Well in his latest ("Night Watch"), he's still funny as hell but he takes on a more serious subject - crime and policework.

The "Diskworld" is a deliberately silly fantasyland that's clearly a twisted parody of our own, even if it is flat and sits on the backs of four huge elephants which in turn rest on a giant turtle :). OK, get past the "Monty Pythonesque" zanyness and there's lots of biting social commentary at hand.

Sam Vines is a recurring character, a member of the "Night Watch" police force of the capitol city of Ankh-Morepork, which has a river running through it that's so polluted you can walk across it if the stench doesn't get to you first or the local wizard's college didn't just have a horrendous accident like the one that turned the Librarian into an Orangutang...but I digress :).

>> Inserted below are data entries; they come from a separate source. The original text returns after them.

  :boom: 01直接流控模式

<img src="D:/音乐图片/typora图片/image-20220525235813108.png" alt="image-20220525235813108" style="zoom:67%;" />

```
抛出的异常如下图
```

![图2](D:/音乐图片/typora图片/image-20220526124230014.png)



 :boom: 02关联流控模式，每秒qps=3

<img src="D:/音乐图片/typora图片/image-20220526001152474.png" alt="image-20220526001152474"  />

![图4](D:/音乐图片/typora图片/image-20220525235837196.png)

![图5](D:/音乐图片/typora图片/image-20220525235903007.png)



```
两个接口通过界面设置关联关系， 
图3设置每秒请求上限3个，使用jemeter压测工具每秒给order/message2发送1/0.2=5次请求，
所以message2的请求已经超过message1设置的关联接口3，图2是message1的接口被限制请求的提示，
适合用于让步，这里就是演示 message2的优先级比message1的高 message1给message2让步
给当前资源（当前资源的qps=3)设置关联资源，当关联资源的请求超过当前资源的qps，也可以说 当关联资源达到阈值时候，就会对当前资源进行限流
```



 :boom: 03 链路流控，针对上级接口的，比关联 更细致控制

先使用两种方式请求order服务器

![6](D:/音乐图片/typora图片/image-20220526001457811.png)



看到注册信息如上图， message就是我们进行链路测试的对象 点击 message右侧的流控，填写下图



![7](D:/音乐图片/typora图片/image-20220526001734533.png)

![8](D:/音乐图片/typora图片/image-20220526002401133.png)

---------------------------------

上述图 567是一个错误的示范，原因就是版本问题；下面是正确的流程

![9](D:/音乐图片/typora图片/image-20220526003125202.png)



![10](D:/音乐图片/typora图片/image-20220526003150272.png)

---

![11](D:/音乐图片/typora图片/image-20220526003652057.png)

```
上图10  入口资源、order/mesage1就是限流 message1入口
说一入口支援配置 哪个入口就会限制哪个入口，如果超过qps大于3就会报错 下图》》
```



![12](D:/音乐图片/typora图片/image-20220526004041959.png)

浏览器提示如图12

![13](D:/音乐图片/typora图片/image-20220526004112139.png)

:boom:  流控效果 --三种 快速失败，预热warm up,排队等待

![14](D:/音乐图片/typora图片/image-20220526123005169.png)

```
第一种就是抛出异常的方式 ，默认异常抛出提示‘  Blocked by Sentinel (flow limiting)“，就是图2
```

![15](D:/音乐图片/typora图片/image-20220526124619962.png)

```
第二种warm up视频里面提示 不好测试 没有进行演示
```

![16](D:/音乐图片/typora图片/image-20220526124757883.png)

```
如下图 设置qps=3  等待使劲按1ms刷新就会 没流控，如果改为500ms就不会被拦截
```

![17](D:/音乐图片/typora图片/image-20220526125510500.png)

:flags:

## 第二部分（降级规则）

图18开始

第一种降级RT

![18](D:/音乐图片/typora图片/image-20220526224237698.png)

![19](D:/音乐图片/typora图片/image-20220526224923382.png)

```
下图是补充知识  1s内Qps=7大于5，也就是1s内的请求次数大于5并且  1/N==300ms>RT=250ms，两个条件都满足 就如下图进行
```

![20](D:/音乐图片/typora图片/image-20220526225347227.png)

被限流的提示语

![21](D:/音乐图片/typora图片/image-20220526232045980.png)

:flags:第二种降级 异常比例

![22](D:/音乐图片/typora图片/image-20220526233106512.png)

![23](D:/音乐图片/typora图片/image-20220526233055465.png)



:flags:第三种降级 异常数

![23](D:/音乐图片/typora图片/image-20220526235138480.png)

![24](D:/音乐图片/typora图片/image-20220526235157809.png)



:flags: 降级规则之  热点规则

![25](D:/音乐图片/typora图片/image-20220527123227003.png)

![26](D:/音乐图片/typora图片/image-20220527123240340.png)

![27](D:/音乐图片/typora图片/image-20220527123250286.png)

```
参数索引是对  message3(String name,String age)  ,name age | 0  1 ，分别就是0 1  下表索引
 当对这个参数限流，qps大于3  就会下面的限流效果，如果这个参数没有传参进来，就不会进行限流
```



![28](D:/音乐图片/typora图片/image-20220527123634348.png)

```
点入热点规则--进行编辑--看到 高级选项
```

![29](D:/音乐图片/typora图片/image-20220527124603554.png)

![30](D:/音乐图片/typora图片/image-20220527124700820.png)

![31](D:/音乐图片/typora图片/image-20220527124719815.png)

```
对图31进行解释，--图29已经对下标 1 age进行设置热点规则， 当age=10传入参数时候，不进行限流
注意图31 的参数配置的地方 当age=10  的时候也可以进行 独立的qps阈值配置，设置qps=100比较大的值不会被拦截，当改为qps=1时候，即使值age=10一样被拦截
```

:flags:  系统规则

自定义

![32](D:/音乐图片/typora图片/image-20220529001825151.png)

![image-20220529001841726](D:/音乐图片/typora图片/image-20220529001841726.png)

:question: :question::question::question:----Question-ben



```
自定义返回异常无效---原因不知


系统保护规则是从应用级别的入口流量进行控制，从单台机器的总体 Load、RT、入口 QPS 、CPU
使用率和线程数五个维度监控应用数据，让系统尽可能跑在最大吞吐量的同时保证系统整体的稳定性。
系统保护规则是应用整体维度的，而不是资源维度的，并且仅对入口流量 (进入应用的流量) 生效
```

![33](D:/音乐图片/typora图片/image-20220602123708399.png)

In this one, Vimes is accidentally sent back in time at the same time as an arch-criminal nemisis...stripped of his clothes of course in an obvious yet amusing ripoff of T2/T3/etc. He goes back 30 years to the days when his younger self has just joined the force, and corrupt city leaders have caused crime to go completely wacked...in large part due to strict weapons control laws.

And Pratchett spends three consecutive pages discussing the inevitable poor logic of THAT, plus shorter references scattered around later. Such as when he's telling a group of cops NOT to go to a certain address where a certain proprieter has all manner of clubs, blackjacks, brass knuckles and similar goodies at a wide range of prices for every budget, including his favorite, the #5 "Negotiator" sap...:D

It's not often you see a detailed, well-written and *effective* primer on the RKBA buried in something like THAT. Something popular enough even all the way in the US that it showed up at a local chain grocery store in paperback...I would estimate the market share to be about 100x that of "Unintended Consequences" (minimum) and it's literally almost as compelling a statement on the theory of civilian arms as UC while not being billed as such.

Worth a read - the series is completely non-linear and the book works just fine on it's own.

I wouldn't call it his funniest piece to date but it's definately the most thought-provoking.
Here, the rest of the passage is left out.